From e3d099013df3c6c8fbf220666dc88e70ac66aadd Mon Sep 17 00:00:00 2001
From: PeiYong Zhang <peiyongz@apache.org>
Date: Wed, 7 Apr 2004 14:15:12 +0000
Subject: [PATCH] allow internalDTD (conditionally) with grammar reusing

git-svn-id: https://svn.apache.org/repos/asf/xerces/c/trunk@175860 13f79535-47bb-0310-9956-ffa450edef68
---
 src/xercesc/internal/DGXMLScanner.cpp |  8 +++----
 src/xercesc/internal/IGXMLScanner.cpp |  8 +++----
 src/xercesc/internal/XMLScanner.cpp   | 30 +++++++++++++++++++++++++++
 src/xercesc/internal/XMLScanner.hpp   |  7 +++++++
 4 files changed, 43 insertions(+), 10 deletions(-)

diff --git a/src/xercesc/internal/DGXMLScanner.cpp b/src/xercesc/internal/DGXMLScanner.cpp
index 867c364fb..dba1050e0 100644
--- a/src/xercesc/internal/DGXMLScanner.cpp
+++ b/src/xercesc/internal/DGXMLScanner.cpp
@@ -935,9 +935,7 @@ void DGXMLScanner::scanDocTypeDecl()
         // Eat the opening square bracket
         fReaderMgr.getNextChar();
 
-        // We can't have any internal subset if we are reusing the validator
-        if (fUseCachedGrammar || fToCacheGrammar)
-            ThrowXMLwithMemMgr(RuntimeException, XMLExcepts::Val_CantHaveIntSS, fMemoryManager);
+        checkInternalDTD(hasExtSubset, sysId);
 
         //  And try to scan the internal subset. If we fail, try to recover
         //  by skipping forward tot he close angle and returning.
@@ -1048,7 +1046,7 @@ void DGXMLScanner::scanDocTypeDecl()

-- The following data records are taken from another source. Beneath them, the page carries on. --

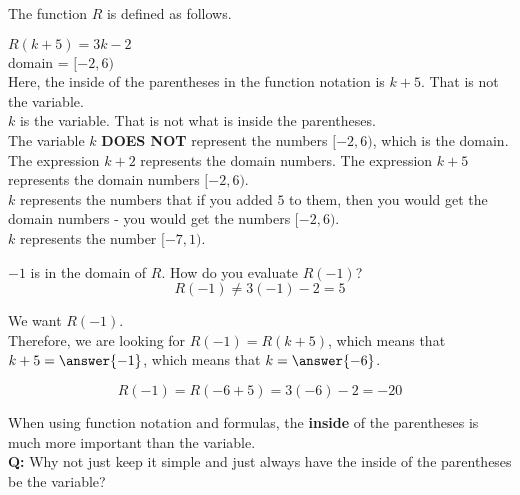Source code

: \documentclass{ximera}
\begin{document}
\begin{example}

The function $R$ is defined as follows.

$R(k + 5) = 3k - 2$ \\
domain = $[-2, 6)$ \\


Here, the inside of the parentheses in the function notation is $k + 5$.  That is not the variable. \\


$k$ is the variable.  That is not what is inside the parentheses.\\


The variable $k$ \textbf{DOES NOT} represent the numbers $[-2, 6)$, which is the domain. \\


The expression $k + 2$ represents the domain numbers.   The expression $k + 5$ represents the domain numbers $[-2, 6)$. \\


$k$ represents the numbers that if you added $5$ to them, then you would get the domain numbers - you would get the numbers $[-2, 6)$.\\


$k$ represents the number $[-7, 1)$.



\begin{question}


$-1$ is in the domain of $R$. How do you evaluate $R(-1)$? \\

\[
R(-1) \ne 3 (-1) - 2 = 5
\]



We want $R(-1)$. \\

Therefore, we are looking for $R(-1) = R(k + 5)$, which means that $k + 5 = \answer{-1}$, which means that $k = \answer{-6}$.


\[
R(-1) = R(-6 + 5) = 3(-6) - 2 = -20
\]



\end{question}

\end{example}

When using function notation and formulas, the \textbf{inside} of the parentheses is much more important than the variable. \\



\textbf{Q:} Why not just keep it simple and just always have the inside of the parentheses be the variable? \\
\end{document}
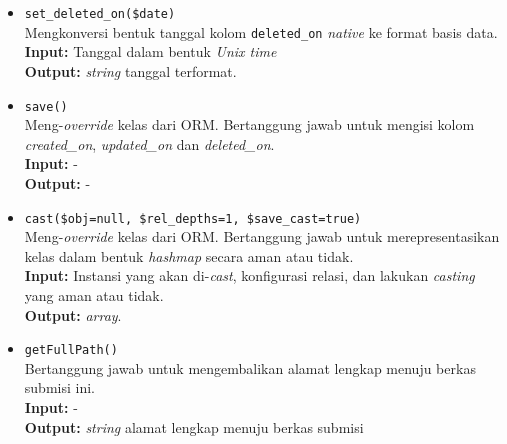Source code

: \begin{itemize}
\begin{itemize}
                \item \texttt{set\_deleted\_on(\$date)} \\
                    Mengkonversi bentuk tanggal kolom \texttt{deleted\_on}
                    \textit{native} ke format basis data. \\
                    \textbf{Input:} Tanggal dalam bentuk \textit{Unix time}\\
                    \textbf{Output:} \textit{string} tanggal terformat.
                    
                \item \texttt{save()}\\
                    Meng-\textit{override} kelas dari ORM. Bertanggung jawab
                    untuk mengisi kolom \textit{created\_on},
                    \textit{updated\_on} dan \textit{deleted\_on}.\\
                    \textbf{Input:} -\\
                    \textbf{Output:} -
                
                \item \texttt{cast(\$obj=null, \$rel\_depths=1,
                \$save\_cast=true)}\\
                    Meng-\textit{override} kelas dari ORM. Bertanggung jawab
                    untuk merepresentasikan kelas dalam bentuk \textit{hashmap}
                    secara aman atau tidak. \\
                    \textbf{Input:} Instansi yang akan di-\textit{cast},
                        konfigurasi relasi, dan lakukan \textit{casting} yang
                        aman atau tidak.\\
                    \textbf{Output:} \textit{array}.
                
                \item \texttt{getFullPath()} \\
                    Bertanggung jawab untuk mengembalikan alamat lengkap menuju
                    berkas submisi ini. \\
                    \textbf{Input:} -\\
                    \textbf{Output:} \textit{string} alamat lengkap menuju
                    berkas submisi
            \end{itemize}
            

\end{itemize}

                 const XMLCh* sysIdStr = fGrammarResolver->getStringPool()->getValueForId(stringId);
 
                 fGrammarResolver->orphanGrammar(XMLUni::fgDTDEntityString);
-                ((XMLDTDDescription*) (fGrammar->getGrammarDescription()))->setRootName(sysIdStr);
+                ((XMLDTDDescription*) (fGrammar->getGrammarDescription()))->setSystemId(sysIdStr);
                 fGrammarResolver->putGrammar(fGrammar);
             }
 
@@ -1817,7 +1815,7 @@ Grammar* DGXMLScanner::loadDTDGrammar(const InputSource& src,
         const XMLCh* sysIdStr = fGrammarResolver->getStringPool()->getValueForId(sysId);
 
         fGrammarResolver->orphanGrammar(XMLUni::fgDTDEntityString);
-        ((XMLDTDDescription*) (fGrammar->getGrammarDescription()))->setRootName(sysIdStr);
+        ((XMLDTDDescription*) (fGrammar->getGrammarDescription()))->setSystemId(sysIdStr);
         fGrammarResolver->putGrammar(fGrammar);
     }
 
diff --git a/src/xercesc/internal/IGXMLScanner.cpp b/src/xercesc/internal/IGXMLScanner.cpp
index 315f8f882..d0badb836 100644
--- a/src/xercesc/internal/IGXMLScanner.cpp
+++ b/src/xercesc/internal/IGXMLScanner.cpp
@@ -1485,9 +1485,7 @@ void IGXMLScanner::scanDocTypeDecl()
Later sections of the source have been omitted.